The poll found that half of Americans (50 percent) are focused on boosting their savings while almost 1 in 3 (32 percent) prioritize paying down debt. Less than 1 in 20 households (4 percent) are focusing on both simultaneously, the poll found.

Older millennials and Gen Xers were split almost evenly between prioritizing debt repayment versus emergency savings. But almost 2 in 3 Gen Zers (64 percent) said they prioritize boosting emergency savings over paying down debt (30 percent). Younger baby boomers (ages 58 to 67) also are prioritizing savings (57 percent) over debt repayment.

The survey found Americans that have been building their savings have made a lot of headway recently. The number of households that say they have more savings now than before the pandemic increased 10 percent, compared with results from a July 2021 survey.

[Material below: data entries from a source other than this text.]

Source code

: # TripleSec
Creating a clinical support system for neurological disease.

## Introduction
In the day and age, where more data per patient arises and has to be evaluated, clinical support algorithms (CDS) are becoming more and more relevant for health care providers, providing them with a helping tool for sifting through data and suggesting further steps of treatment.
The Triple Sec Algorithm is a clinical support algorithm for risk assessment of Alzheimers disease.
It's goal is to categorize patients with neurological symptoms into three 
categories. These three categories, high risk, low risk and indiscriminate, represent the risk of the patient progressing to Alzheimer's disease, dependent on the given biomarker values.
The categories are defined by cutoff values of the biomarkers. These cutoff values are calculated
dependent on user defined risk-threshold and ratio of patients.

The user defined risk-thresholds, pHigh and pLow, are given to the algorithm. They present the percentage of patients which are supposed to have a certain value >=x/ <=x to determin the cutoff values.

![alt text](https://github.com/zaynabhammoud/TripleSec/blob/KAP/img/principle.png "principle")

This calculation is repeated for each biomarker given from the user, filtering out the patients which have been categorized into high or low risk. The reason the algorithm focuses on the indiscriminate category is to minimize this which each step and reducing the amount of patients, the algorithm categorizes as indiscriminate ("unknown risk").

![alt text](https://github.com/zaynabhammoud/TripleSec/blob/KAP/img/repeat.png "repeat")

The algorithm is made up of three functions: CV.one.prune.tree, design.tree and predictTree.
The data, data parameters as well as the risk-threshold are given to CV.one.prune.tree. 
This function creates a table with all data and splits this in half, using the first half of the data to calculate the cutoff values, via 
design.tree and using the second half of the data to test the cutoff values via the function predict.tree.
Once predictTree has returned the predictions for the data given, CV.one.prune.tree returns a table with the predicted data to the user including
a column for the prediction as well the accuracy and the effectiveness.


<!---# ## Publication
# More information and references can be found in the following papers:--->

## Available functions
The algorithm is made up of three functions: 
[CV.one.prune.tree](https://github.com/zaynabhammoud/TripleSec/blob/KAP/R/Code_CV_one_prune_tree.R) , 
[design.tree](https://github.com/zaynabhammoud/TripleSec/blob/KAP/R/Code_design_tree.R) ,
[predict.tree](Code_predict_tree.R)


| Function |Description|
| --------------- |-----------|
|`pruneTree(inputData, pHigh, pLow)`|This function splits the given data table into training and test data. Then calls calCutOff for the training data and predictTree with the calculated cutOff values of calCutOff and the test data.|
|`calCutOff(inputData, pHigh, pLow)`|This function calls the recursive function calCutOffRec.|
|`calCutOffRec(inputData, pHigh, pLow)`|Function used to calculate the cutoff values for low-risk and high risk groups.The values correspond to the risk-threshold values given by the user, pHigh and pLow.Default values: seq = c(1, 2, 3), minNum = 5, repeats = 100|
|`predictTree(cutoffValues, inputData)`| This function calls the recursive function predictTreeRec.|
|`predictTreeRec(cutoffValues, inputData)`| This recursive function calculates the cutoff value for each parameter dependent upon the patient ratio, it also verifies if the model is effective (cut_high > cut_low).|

Many struggle to know whether to prioritize paying debt or saving. It’s smart to make saving your number one priority, to a point, Opperman says. “Until you get an emergency nest egg of at least $1,000, I would keep that as the focus,” she says.

How to pay down debt and boost emergency savings

Do you lack enough emergency savings to help you weather a crisis? Here are five expert tips for chipping away at any credit card debt you have while bulking up your emergency savings:

  1. Revamp your budget. Many people get tripped up by “emergencies” that are actually irregular expenses they forgot to budget for, says Kristy Marshall, founder and CEO of Money Bliss. For example, the auto insurance premium you pay every six months, property taxes you pay every year or your dog’s annual checkup at the vet. “Not having money set aside for these things is typically what causes people to have an emergency,” Marshall says.
  2. Start small with emergency savings. Do you lack an emergency savings account? Start small, Opperman recommends. At, they recommend starting by socking away $500 in an emergency savings account, she says. Once you reach that goal, aim to build to $1,000, she says. Even having a small amount of emergency savings can help you handle day-to-day issues like needing to replace a $100 tire. You can start by having as little as $25 transferred to a savings account every payday, she says. Try using a savings calculator to set an achievable, trackable goal.
  3. Do a money-saving challenge. Participating in a money-saving challenge can be a great way to jump-start or build an emergency fund, Marshall says. Her favorite challenge: a no-spend month in which you write down items you have the urge to buy — but don’t buy them. Instead, save that money. And check social media for a local “buy nothing” group you can join to get rid of clutter and pick up items you want without spending money. “At the end of the month, decide what you missed and actually want in your budget,” she says.
  4. Minimize interest payments. High interest can eat up a sizable part of your monthly credit card payments and make it take much longer to pay off your debt. Try to lower your credit card interest rate if possible, McClary recommends. If you’ve got shaky credit and are struggling to make payments, that might mean setting up a debt management plan (DMP) through a nonprofit credit counseling agency. They may be able to negotiate lower interest rates with your credit card companies, he says. And if you’ve got good credit and can easily make your payments, you may want to look for a zero-interest credit card deal.
  5. Grow your emergency fund. Once you’ve got a small emergency fund established and you’re on the road to paying off your credit card debt, build your fund. But what’s a good emergency fund amount? Many personal finance experts recommend you strive for six months of expenses to buffer you in a big emergency like a job loss or illness. Start by putting a small percentage of your income into your emergency account, then increase it over time, McClary says. For example, build up to saving 10 percent of your income for a year, he says, then increase it to 15 percent the next year.

One final thought: It’s important to know that you will sometimes need to spend some of the money in your emergency fund, and there will be progress and setbacks, McClary says.

“Your emergency fund is supposed to be there for you to dip into if you have an emergency,” he says. “So don’t let that worry you.”